GoogleアカウントとApple ID

 大学のゼミナールを立ち上げるにあたって,ゼミの情報環境を整備しています。

 職場はGoogle Apps for Educationを契約して,大学のメールシステムをGmailベースで管理しています。今年度,教職員の移行が完了したことで全学的な運用を開始したところです。

 Google Appsの提供するサービスを利活用できる状態にあるわけですが,まだ全学的な運用を開始したばかりで,メールシステムとしての利用が先行し,各種サービスを大学業務や教育・学習に有効活用するまでにはいたっていません。つまり,これからいろんな使い方を提案していける面白い時期でもあります。

 りんゼミでは,ゼミ生にiPadを活用してもらう計画のため,各自のApple ID取得を求めています。すでに私的にiPhone等を利用してApple IDを取得してあれば,それを利用してもらえばよいとします。基本的に「個人用」としてApple IDを取得してもらいます。

 すると学生は「大学のGoogleアカウント」と「個人のApple ID」2つ持つことになります。

 大学から学生個人に割り当てられているGoogleアカウントは,大学の「在籍者(または卒業生)」を前提としたもので,プライベートに使う「個人用」とは言えません。その辺で2つのアカウントに違いをつけつつ,連携運用させていこうという計画です。

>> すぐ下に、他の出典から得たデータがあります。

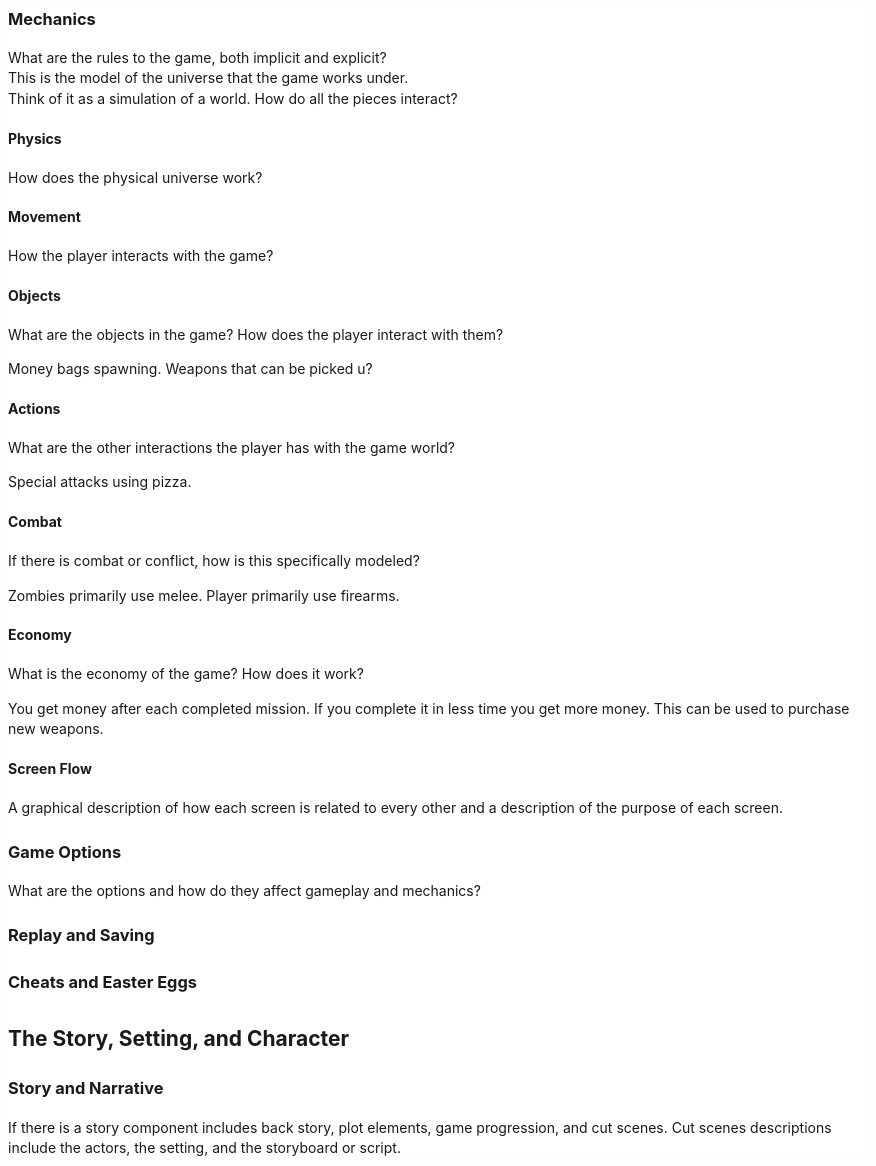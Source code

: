 ### Mechanics
What are the rules to the game, both implicit and explicit?  
This is the model of the universe that the game works under.  
Think of it as a simulation of a world. How do all the pieces interact?

#### Physics
How does the physical universe work?

#### Movement
How the player interacts with the game?

#### Objects
What are the objects in the game?
How does the player interact with them?

Money bags spawning. 
Weapons that can be picked u?

#### Actions
What are the other interactions the player has with the game world?

Special attacks using pizza. 

#### Combat
If there is combat or conflict, how is this specifically modeled?

Zombies primarily use melee. Player primarily use firearms. 

#### Economy
What is the economy of the game? How does it work?

You get money after each completed mission. 
If you complete it in less time you get more money. 
This can be used to purchase new weapons. 

#### Screen Flow
A graphical description of how each screen is related to every other and a description of the purpose of each screen.

### Game Options
What are the options and how do they affect gameplay and mechanics?

### Replay and Saving

### Cheats and Easter Eggs

## The Story, Setting, and Character

### Story and Narrative
If there is a story component includes back story, plot elements, game progression, and cut scenes. 
Cut scenes descriptions include the actors, the setting, and the storyboard or script.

 ちなみに,Androidスマートフォンを所有している人は,携帯電話契約時に個人用Googleアカウントを登録している場合もあります。これも組み合わせて考えてもよいのですが,今回は除外して考えることにします。

 ゼミ生のアカウントの使い分けイメージはこんな感じです。

用途 大学のGoogleアカウント 個人のApple ID
コミュニケーション 大学全般の連絡等に ゼミ関係の連絡に
カレンダー 大学全般・ゼミの予定共有に (個人利用,必要に応じて連携)
ファイル共有 大学関連の配布物をメインに (個人利用,必要に応じて連携)
サービス Googleのサービスやアプリの利用に iPadアプリやApple系サービスの利用に
他社サービス登録用 大学関係の活動に使うもののに 社会人になってからも使うものに

 GoogleやApple以外のサービスやアプリでメールアドレス登録の必要なものもありますが,大学やゼミでの活動に使用するものであれば大学のGoogleアカウント(のメールアドレス)で登録することにして,卒業後に社会人になってからも使いそうなものには個人のApple ID(のメールアドレス)で登録させるといった使い分けになると思います。

 一方,ゼミ自体で代表アカウントを作って,ファイルや情報を共有・保管したり,代表メールアドレスとして使用できれば便利です。

 GoogleとAppleの両方にアカウントをつくる場合,どちらでもメールアドレスを作れることになりますが,2つも代表アドレスは必要ないですし,管理も面倒です。そこでどちらか一方でメールアドレスを作成して,それをもう一方の登録に使用する方法をとります。

 本来なら大学のGoogleアカウントでゼミ代表アドレスが作れると,ドメイン的にもそれっぽいですし,Googleクラスルームというサービスが利用できるメリットも受けられます。一方で,大学の管理下に置かれて外部との連携や共有で融通が利かない面もあったりしますから,一長一短。今回は,Apple IDでメールアドレスを取得後,そのメールアドレスを使ってGoogleの一般アカウントとして登録することにします(つまり,今回の方法はGmailを使わないということになります)。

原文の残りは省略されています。